Pick out the lines below that include the string "label".

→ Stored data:

======

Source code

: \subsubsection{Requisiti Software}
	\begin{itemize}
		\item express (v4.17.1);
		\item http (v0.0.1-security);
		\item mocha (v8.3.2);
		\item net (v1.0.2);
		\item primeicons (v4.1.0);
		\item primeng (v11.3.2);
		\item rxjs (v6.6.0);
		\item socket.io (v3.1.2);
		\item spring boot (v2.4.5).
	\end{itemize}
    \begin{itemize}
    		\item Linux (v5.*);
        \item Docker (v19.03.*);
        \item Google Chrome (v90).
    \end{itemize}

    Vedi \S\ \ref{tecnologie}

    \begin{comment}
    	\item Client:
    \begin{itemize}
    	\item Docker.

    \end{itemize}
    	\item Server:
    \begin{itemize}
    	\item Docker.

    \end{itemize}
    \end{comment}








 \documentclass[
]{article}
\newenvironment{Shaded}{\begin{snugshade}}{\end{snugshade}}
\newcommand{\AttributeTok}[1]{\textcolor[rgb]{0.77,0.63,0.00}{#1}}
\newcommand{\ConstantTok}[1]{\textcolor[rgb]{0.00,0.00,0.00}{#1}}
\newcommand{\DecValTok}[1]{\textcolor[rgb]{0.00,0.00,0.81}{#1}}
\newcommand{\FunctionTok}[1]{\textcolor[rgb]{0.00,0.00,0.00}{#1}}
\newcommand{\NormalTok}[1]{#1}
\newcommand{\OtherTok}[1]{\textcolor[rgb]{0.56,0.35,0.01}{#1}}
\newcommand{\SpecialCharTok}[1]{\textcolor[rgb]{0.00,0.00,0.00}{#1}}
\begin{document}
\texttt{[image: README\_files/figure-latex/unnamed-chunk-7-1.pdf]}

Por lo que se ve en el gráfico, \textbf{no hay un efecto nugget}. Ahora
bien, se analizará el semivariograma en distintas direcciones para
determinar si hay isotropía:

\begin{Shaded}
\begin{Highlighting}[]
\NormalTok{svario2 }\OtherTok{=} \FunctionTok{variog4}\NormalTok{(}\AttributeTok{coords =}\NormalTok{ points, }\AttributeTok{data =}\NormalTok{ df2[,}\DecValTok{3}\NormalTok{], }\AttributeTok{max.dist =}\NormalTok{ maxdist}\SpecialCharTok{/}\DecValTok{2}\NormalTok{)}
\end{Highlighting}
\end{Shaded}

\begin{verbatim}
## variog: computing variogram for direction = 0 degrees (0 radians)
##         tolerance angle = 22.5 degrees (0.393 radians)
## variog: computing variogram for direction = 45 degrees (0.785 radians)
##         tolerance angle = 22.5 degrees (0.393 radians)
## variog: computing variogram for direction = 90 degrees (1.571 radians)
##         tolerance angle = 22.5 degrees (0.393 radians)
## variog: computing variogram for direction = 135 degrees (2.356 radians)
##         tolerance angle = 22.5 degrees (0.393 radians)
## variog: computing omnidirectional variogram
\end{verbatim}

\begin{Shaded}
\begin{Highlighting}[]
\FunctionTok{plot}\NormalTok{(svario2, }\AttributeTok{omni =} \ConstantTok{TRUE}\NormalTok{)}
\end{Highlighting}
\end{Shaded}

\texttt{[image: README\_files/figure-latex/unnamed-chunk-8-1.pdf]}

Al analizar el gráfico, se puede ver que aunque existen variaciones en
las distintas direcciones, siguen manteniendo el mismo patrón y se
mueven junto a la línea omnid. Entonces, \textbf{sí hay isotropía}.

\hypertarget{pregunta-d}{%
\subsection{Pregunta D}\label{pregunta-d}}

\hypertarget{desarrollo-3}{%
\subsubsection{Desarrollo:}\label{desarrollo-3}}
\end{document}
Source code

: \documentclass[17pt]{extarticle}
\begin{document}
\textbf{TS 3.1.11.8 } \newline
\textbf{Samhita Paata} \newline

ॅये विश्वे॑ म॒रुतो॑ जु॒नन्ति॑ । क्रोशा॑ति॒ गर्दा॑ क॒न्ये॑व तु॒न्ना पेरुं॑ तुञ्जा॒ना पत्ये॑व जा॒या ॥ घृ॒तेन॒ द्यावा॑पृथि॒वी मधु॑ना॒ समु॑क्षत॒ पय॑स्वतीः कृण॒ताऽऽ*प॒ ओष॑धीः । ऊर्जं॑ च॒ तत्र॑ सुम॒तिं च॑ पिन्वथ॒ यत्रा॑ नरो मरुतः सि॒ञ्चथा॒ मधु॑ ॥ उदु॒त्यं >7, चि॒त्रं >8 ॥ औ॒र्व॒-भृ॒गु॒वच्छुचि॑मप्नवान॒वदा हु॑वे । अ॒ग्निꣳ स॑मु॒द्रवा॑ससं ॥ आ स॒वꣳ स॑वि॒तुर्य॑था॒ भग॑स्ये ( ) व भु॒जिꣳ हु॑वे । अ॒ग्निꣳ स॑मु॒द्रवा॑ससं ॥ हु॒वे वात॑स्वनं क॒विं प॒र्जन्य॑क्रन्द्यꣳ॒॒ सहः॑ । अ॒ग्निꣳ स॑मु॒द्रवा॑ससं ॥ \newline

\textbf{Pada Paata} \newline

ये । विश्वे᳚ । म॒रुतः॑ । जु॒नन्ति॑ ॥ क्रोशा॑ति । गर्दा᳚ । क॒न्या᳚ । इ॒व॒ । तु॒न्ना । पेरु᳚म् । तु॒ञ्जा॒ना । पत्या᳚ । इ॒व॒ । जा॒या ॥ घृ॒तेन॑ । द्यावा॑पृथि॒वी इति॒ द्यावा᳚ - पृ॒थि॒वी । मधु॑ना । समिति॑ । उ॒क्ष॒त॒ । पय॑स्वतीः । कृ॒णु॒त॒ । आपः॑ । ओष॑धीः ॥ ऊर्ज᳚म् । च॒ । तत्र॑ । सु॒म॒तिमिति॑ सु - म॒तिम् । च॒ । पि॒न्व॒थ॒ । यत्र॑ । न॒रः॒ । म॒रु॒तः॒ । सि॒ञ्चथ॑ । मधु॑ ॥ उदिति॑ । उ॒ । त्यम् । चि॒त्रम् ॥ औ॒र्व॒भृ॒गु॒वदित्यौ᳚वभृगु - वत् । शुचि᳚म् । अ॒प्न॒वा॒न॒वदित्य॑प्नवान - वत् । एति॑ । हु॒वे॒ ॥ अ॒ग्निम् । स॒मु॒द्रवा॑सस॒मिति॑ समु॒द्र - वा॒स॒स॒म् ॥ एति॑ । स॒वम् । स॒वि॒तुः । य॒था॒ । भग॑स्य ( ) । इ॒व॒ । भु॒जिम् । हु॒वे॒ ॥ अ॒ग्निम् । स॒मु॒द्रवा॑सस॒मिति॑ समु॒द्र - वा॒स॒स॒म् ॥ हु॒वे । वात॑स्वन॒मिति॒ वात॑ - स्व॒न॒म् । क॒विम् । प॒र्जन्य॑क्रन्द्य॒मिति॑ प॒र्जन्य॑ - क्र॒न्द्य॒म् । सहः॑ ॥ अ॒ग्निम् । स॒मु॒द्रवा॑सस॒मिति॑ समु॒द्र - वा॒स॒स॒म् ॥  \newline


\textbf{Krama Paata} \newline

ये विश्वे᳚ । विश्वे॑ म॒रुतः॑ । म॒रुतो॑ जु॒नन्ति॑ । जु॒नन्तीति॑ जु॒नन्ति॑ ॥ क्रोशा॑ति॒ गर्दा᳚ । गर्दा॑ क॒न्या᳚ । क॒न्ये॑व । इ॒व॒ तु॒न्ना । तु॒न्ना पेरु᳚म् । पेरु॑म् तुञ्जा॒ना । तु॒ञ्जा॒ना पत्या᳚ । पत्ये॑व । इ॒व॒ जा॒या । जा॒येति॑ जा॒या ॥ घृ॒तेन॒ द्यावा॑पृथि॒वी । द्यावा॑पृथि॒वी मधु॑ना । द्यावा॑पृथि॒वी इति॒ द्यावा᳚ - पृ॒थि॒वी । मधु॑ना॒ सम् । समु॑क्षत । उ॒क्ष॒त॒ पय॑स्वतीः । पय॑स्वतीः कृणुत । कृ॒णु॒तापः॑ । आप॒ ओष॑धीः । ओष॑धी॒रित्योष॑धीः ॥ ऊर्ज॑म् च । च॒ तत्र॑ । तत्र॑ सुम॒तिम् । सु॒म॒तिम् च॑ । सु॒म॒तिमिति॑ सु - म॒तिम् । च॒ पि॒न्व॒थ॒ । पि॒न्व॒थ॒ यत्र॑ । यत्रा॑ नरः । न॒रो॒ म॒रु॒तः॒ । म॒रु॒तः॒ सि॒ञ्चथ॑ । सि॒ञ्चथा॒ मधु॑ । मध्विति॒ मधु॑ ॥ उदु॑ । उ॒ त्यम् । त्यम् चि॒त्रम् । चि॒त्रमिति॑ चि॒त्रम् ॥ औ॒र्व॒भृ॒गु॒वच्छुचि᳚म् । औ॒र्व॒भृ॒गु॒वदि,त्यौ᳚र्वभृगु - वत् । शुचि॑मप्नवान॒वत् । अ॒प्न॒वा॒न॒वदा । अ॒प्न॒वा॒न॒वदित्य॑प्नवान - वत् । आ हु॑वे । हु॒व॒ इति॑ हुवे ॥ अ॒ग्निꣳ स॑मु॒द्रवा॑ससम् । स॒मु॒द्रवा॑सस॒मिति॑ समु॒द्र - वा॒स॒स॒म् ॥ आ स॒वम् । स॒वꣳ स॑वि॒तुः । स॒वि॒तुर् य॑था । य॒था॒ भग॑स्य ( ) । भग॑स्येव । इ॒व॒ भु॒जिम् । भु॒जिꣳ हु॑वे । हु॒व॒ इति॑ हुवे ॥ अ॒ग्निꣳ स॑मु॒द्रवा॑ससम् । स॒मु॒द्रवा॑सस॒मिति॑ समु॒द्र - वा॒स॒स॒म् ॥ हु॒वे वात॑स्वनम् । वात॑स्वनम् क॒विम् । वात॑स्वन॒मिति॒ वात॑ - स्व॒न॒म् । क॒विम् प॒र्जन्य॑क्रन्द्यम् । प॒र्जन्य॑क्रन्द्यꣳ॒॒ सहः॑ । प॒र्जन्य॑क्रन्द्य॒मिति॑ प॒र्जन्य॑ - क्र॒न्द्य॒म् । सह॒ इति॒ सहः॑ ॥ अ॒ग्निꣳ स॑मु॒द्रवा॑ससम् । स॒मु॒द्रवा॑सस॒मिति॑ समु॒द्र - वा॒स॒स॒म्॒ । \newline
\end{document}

======

→ RESULT OF THIS TASK:
\subsection{Pregunta D}\label{pregunta-d}}
\subsubsection{Desarrollo:}\label{desarrollo-3}}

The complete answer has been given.